The data:
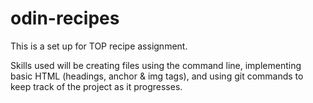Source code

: # odin-recipes

This is a set up for TOP recipe assignment. 

Skills used will be creating files using the command line, implementing basic HTML (headings, anchor & img tags), and using git commands to keep
track of the project as it progresses.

The problem: Give back the material above exactly as it appears, minus any picture.

Answer to this task:
Source code

: # odin-recipes

This is a set up for TOP recipe assignment. 

Skills used will be creating files using the command line, implementing basic HTML (headings, anchor & img tags), and using git commands to keep
track of the project as it progresses.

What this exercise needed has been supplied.